Exercise goal:
Search the entries for the word "variate". Copy every line that holds it.

Stored data entries:
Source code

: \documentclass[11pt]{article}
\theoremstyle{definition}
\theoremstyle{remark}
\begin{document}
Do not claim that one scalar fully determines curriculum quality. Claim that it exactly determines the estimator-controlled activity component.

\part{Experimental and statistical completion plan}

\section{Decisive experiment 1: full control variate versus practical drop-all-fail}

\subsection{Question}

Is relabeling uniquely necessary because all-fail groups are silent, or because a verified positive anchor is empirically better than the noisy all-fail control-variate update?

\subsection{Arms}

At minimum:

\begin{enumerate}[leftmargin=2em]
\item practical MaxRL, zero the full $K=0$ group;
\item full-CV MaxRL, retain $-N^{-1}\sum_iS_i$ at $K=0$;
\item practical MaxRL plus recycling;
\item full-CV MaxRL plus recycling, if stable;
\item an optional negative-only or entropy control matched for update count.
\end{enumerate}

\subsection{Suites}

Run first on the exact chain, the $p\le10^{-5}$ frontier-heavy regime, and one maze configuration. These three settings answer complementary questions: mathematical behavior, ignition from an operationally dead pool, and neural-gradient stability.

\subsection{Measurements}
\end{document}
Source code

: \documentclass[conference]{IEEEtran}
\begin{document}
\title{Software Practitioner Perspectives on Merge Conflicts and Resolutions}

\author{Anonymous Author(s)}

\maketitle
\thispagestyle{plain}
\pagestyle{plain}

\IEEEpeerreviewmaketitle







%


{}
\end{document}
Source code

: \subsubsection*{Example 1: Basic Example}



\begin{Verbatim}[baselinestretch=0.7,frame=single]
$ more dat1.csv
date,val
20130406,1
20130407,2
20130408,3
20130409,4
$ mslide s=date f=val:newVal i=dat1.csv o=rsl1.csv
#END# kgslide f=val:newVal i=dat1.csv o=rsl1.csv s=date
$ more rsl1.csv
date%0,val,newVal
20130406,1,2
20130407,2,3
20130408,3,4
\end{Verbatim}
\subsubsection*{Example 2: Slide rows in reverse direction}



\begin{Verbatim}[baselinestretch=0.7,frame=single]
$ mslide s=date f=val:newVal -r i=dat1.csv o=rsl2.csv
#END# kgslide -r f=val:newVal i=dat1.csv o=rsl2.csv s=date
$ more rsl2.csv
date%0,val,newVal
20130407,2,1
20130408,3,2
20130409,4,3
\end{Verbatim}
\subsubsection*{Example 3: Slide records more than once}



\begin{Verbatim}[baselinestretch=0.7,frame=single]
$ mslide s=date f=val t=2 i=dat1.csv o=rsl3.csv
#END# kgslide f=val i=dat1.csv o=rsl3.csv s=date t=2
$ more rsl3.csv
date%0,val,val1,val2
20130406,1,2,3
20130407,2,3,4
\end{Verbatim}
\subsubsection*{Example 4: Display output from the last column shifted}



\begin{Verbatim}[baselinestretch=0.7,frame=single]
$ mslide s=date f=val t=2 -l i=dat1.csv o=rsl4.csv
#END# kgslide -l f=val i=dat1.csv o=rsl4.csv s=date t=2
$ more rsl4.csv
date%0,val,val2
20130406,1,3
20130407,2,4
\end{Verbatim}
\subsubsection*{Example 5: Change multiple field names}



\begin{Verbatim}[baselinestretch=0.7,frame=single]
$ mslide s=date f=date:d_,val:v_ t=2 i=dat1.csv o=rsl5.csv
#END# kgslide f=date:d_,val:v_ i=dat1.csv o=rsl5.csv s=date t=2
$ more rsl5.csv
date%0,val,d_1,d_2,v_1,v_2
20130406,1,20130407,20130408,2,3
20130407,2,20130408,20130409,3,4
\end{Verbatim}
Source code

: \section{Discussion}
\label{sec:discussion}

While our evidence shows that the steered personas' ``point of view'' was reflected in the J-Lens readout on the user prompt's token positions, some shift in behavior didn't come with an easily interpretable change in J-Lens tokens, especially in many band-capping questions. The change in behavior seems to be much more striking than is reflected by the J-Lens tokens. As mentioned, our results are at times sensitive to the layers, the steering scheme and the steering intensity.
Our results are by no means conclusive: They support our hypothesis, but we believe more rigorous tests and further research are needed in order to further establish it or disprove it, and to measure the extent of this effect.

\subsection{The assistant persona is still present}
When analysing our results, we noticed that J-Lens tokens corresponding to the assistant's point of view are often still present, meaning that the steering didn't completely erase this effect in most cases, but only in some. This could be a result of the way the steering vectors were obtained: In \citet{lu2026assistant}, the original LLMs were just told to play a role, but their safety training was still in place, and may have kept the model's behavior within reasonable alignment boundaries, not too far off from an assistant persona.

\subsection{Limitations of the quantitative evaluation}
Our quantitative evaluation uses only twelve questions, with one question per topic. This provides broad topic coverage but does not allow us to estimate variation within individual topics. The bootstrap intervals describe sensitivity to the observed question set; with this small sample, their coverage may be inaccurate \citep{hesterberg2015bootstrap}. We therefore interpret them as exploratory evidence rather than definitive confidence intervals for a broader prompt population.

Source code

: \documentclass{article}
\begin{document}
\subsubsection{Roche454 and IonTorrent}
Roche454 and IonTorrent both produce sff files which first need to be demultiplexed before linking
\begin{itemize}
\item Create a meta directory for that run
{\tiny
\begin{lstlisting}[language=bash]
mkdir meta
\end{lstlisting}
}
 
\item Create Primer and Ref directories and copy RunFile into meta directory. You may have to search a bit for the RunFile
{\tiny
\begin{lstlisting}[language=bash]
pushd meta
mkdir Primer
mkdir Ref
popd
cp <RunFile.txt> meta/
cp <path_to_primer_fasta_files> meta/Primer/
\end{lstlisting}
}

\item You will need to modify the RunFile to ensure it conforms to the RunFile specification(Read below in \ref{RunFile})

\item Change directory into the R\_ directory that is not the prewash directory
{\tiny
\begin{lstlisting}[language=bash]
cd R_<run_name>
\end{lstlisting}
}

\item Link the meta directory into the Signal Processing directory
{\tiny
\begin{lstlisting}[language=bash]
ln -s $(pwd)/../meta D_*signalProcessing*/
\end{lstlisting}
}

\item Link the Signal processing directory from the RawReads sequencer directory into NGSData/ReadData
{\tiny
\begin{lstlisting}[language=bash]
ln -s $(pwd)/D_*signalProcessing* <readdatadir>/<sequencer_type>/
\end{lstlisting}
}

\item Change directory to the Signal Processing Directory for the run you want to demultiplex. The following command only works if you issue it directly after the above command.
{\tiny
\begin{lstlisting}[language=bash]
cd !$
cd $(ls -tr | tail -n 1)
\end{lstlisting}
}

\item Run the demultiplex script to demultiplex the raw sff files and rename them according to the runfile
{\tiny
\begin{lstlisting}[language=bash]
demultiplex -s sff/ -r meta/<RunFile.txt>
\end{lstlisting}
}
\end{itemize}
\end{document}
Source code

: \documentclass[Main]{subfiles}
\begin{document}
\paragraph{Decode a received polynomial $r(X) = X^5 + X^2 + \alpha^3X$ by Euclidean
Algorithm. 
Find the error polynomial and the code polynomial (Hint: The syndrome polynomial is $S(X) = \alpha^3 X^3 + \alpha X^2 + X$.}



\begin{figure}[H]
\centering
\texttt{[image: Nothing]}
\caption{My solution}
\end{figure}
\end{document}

Written answer:
\section{Decisive experiment 1: full control variate versus practical drop-all-fail}
Is relabeling uniquely necessary because all-fail groups are silent, or because a verified positive anchor is empirically better than the noisy all-fail control-variate update?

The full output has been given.